Spezial-Zeolithe für Abgaskatalysatoren / Specialty Zeolites for automotive emission catalysts

Catalyseurs : valeur ajoutée pour l'épuration des gaz d'échappement et les raffineries

La plateforme de recherche Process Research & Chemical Engineering travaille sur les zéolites de spécialités, comme la chabazite de cuivre de BASF, qui joue un rôle dans les catalyseurs de contrôle des émissions des moteurs diesel du fait de leur efficacité particulière en termes d'élimination des oxydes d'azote se trouvant dans les gaz d'échappement. La demande en systèmes modernes de catalyse pour voitures connaît une croissance stable car la réglementation en matière d'émissions est de plus en plus stricte. Pour répondre à cette demande, les chercheurs de BASF travaillent en permanence au développement d’une nouvelle génération de zéolites de spécialité. Grâce à des matières premières et procédés sophistiqués, ils peuvent ajuster la taille des pores, afin de créer des particules plus homogènes. BASF a également développé une technologie de catalyse au bore (BoroCatTM) qui permet aux raffineries d'augmenter leurs rendements en produits précieux tels que l’essence, le diesel et d'autres carburants issus du pétrole brut. Le nickel que contient le pétrole brut pose un défi particulier pour traitement ultérieur, car il augmente considérablement la génération de sous-produits indésirables comme le coke de pétrole et l’hydrogène. Avec la structure optimisée de ses pores, le nouveau catalyseur BoroCat Fluid Catalytic Cracking (FCC) intercepte le nickel libéré dans le traitement, évitant les réactions chimiques indésirables.

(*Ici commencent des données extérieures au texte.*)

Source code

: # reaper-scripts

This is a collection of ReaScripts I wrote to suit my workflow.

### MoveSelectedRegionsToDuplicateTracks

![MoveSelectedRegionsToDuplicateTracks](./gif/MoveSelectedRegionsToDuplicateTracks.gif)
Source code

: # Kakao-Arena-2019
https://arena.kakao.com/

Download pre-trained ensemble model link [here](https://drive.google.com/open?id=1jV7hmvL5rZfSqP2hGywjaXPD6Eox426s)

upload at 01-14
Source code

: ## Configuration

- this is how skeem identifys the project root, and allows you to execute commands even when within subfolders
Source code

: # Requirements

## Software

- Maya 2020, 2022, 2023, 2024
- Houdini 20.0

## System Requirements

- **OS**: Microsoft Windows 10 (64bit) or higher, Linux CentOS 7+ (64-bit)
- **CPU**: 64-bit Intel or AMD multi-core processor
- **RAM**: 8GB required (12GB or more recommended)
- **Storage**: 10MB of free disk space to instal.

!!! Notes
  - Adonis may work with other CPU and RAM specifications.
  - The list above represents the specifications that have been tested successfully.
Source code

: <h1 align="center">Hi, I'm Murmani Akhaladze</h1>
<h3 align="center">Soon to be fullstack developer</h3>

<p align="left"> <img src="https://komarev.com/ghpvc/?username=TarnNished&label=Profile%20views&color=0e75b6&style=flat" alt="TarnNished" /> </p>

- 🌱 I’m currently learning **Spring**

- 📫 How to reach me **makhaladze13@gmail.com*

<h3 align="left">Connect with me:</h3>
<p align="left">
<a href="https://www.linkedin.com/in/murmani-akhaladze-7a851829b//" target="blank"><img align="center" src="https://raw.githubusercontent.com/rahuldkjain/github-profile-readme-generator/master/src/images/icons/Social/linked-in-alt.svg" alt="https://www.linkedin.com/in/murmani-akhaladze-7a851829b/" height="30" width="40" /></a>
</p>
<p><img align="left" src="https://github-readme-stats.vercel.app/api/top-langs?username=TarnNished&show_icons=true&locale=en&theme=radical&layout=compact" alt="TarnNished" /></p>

Plastique : minimisation réussie du bruit et des vibrations

L’attention de la plateforme de recherche Advanced Materials & Systems Research était axée sur le sujet «bruit, vibration et dureté». Les spécialistes de BASF examinent les possibilités de minimisation des bruits et vibrations inopportuns par des conceptions spécifiques aux matériaux et composants. Cela devient de plus en plus important étant donné que tant les niveaux des bruits de fonds que les vibrations continuent à augmenter du fait de l’automatisation croissante de nos maisons et environnements de travail. En même temps, ces bruits changent. Par exemple, en électromobilité, les moteurs font moins de bruit mais d'autres fréquences agaçantes deviennent plus évidentes et doivent être réduites. Un autre exemple concerne les appareils ménagers. Avec l’urbanisation galopante, de plus en plus de personnes habitent dans des espaces confinés. Non seulement les ménages s'équipent en appareils électriques, mais ceux-ci deviennent plus puissants. Le bruit et les vibrations qui en résultent doivent être minimisés. Une équipe pluridisciplinaire de BASF, composées de chimistes, physiciens et ingénieurs, améliore différentes solutions de polymères pouvant servir à optimiser les fréquences perceptibles, à savoir de 1 à 20 KHz. En fonction de la gamme de fréquences et des besoins, l'équipe peut modifier le design des composants et/ou la structure moléculaire ou de mousse des matériaux utilisés (mousses de polyamide, polyuréthane, résine mélamine) grâce à des simulations par ordinateur.